Exercise = Starting at the line below that contains "- Spell attack", print each line through the end of the records exactly as it appears.

Saved entries =
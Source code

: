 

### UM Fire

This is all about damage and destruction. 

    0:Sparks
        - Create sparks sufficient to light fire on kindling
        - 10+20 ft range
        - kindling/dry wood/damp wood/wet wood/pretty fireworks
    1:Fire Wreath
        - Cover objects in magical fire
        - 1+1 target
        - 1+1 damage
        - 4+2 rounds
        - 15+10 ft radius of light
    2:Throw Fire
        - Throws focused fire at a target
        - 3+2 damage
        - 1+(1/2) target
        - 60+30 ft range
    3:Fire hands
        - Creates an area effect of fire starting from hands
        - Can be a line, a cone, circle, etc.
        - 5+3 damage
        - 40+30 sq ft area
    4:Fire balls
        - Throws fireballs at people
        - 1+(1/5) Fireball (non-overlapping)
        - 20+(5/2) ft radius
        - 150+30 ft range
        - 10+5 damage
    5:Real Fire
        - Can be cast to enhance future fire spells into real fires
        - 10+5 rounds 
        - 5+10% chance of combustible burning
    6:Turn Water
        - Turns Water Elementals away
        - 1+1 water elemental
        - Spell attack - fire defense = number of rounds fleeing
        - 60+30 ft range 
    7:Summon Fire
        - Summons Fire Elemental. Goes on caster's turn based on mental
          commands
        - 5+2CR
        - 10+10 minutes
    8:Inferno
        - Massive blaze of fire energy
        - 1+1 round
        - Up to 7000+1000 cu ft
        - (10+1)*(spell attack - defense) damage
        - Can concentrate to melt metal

Response to the exercise =
        - Spell attack - fire defense = number of rounds fleeing
        - 60+30 ft range 
    7:Summon Fire
        - Summons Fire Elemental. Goes on caster's turn based on mental
          commands
        - 5+2CR
        - 10+10 minutes
    8:Inferno
        - Massive blaze of fire energy
        - 1+1 round
        - Up to 7000+1000 cu ft
        - (10+1)*(spell attack - defense) damage
        - Can concentrate to melt metal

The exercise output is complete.